Enzyme Alterable Alkylating Agents. V. Design of Sulfur Mustards With Varying Degrees of Hydrolytic Stability in a Search for Short Biological Half-Life Agents2

Abstract

Short-lived alkylating agents may find application in intra-arterial chemotherapy. By proper selection of the alkylating agent, it might be possible to design agents that exert their activity within the tumors but degrade rapidly to nontoxic products in the short time required to pass through the capillary bed and return to the lungs and heart. The sulfur mustards lend themselves readily to structural variations, and a detailed analysis of the rates of hydrolysis leading to detoxification of the mustards has improved understanding of the structural factors responsible for rapid or slow hydrolysis of the carbon-to-chlorine bonds. The Taft equation was useful in relating the reactivity of sulfur mustards to some function of their structure. The rate of hydrolysis at the carbon-to-chlorine bond is influenced primarily by the nature of the polar substituents attached to the sulfur atom.
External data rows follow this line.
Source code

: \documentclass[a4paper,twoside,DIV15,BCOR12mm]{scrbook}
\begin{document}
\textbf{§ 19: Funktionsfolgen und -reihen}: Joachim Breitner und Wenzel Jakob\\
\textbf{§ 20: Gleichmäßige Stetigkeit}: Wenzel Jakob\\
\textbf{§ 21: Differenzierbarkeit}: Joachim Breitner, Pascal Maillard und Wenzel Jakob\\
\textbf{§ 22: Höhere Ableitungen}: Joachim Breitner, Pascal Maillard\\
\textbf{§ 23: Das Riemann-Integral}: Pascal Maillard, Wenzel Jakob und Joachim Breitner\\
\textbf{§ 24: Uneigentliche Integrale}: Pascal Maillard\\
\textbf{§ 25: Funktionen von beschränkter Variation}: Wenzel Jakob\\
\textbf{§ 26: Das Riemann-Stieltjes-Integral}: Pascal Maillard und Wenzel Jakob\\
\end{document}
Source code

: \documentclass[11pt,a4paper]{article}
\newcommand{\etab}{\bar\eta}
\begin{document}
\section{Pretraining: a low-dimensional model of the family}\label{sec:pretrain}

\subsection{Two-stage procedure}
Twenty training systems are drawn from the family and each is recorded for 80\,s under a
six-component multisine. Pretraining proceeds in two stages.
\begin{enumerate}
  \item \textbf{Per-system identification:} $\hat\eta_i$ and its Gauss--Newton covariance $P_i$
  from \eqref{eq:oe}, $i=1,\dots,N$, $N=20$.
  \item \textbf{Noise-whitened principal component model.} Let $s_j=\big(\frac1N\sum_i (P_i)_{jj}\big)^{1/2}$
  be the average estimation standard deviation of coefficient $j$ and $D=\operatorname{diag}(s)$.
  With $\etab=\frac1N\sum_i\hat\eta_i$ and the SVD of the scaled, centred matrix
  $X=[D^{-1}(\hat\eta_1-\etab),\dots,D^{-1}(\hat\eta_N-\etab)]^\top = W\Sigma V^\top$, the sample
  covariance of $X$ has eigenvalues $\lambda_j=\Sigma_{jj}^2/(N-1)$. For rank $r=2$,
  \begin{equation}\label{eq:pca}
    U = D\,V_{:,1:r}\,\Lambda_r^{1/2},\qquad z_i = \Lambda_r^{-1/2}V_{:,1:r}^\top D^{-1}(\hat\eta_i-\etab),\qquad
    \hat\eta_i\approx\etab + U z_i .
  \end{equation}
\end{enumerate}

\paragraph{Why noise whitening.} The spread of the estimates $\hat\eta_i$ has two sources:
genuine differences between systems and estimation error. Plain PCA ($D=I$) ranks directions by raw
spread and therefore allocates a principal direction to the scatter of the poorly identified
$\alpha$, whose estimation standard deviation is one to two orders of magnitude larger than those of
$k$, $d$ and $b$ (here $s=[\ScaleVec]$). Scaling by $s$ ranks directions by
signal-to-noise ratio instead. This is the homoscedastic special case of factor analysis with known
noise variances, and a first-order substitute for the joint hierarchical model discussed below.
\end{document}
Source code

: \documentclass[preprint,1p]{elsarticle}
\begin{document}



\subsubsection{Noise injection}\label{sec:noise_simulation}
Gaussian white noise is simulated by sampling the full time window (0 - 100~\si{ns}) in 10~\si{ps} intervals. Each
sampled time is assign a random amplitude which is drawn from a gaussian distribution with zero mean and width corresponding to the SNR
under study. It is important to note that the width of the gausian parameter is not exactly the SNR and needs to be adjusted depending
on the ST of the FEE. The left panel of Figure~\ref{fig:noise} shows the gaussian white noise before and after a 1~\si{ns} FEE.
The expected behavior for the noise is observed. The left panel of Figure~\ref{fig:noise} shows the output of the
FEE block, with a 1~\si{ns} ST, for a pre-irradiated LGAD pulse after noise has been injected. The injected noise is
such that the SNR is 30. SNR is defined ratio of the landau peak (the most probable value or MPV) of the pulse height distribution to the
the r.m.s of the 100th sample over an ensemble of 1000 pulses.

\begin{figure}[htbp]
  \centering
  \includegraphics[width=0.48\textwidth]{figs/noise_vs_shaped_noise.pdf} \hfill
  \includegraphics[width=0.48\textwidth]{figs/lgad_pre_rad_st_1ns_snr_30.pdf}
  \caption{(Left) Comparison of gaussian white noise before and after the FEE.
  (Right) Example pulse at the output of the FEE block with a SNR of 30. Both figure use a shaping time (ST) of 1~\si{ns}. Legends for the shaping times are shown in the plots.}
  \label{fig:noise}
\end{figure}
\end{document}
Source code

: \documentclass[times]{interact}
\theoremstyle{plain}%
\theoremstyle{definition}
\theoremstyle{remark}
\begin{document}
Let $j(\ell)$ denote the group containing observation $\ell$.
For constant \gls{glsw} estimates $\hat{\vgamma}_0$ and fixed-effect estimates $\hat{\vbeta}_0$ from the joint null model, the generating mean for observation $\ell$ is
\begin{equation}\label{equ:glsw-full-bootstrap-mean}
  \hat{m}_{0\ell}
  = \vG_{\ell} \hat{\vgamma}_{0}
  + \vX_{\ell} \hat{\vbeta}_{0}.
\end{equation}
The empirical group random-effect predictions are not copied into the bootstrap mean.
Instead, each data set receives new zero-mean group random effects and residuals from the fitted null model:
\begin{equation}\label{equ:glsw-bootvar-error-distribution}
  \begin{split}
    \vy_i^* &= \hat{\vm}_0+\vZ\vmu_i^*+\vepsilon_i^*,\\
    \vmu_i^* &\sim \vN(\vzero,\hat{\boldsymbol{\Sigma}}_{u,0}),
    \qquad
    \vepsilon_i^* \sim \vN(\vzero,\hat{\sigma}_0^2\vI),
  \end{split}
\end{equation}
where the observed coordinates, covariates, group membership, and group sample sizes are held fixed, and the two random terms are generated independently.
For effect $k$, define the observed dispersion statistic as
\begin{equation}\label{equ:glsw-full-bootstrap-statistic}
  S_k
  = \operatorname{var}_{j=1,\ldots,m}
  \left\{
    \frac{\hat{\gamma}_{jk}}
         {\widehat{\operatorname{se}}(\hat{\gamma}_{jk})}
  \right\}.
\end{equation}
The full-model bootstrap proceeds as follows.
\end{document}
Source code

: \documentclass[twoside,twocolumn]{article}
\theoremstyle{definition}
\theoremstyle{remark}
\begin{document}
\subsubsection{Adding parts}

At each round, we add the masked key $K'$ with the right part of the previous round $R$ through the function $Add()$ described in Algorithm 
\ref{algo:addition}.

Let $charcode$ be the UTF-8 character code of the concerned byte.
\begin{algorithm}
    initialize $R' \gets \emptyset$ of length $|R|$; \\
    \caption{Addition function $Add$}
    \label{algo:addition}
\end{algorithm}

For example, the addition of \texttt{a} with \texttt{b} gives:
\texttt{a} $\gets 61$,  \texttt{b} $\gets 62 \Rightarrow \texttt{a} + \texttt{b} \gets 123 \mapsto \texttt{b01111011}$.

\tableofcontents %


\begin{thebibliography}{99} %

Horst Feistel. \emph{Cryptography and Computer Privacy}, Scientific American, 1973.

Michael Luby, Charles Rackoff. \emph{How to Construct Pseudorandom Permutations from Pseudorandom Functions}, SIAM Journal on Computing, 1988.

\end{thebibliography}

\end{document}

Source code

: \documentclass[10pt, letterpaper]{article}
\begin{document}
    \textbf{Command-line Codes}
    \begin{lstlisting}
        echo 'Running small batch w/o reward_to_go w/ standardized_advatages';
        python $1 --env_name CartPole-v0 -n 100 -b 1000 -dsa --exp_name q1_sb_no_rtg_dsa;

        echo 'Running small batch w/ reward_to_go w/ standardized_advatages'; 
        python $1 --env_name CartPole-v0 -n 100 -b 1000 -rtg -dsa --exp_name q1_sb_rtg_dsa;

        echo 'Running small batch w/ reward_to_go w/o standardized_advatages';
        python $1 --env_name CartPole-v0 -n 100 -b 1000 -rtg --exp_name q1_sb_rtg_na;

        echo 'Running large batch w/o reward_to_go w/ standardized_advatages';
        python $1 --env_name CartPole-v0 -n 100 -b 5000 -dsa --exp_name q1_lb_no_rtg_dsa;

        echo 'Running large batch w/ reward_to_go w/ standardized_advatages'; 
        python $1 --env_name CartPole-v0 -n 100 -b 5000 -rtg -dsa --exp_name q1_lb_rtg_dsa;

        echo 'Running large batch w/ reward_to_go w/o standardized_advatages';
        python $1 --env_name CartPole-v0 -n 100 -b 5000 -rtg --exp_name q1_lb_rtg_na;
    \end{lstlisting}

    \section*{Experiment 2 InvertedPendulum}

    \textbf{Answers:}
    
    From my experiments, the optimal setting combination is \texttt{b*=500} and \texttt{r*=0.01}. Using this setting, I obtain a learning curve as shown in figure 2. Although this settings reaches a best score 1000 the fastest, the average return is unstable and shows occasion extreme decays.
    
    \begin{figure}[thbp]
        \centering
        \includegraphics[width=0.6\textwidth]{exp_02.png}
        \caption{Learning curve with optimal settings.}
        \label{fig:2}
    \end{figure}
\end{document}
Electron-withdrawing groups adjacent to the sulfur atom retard the rate of hydrolysis, while electron-donating groups in the same position result in rate acceleration. The introduction in the molecule of methylene groups between the polar substituent and the sulfur atom will minimize these effects. Based on these considerations, sulfur mustards containing β-chloroethyl groups can be designed with half lives as short as 5 to 10 seconds and as long as 5 hours or more.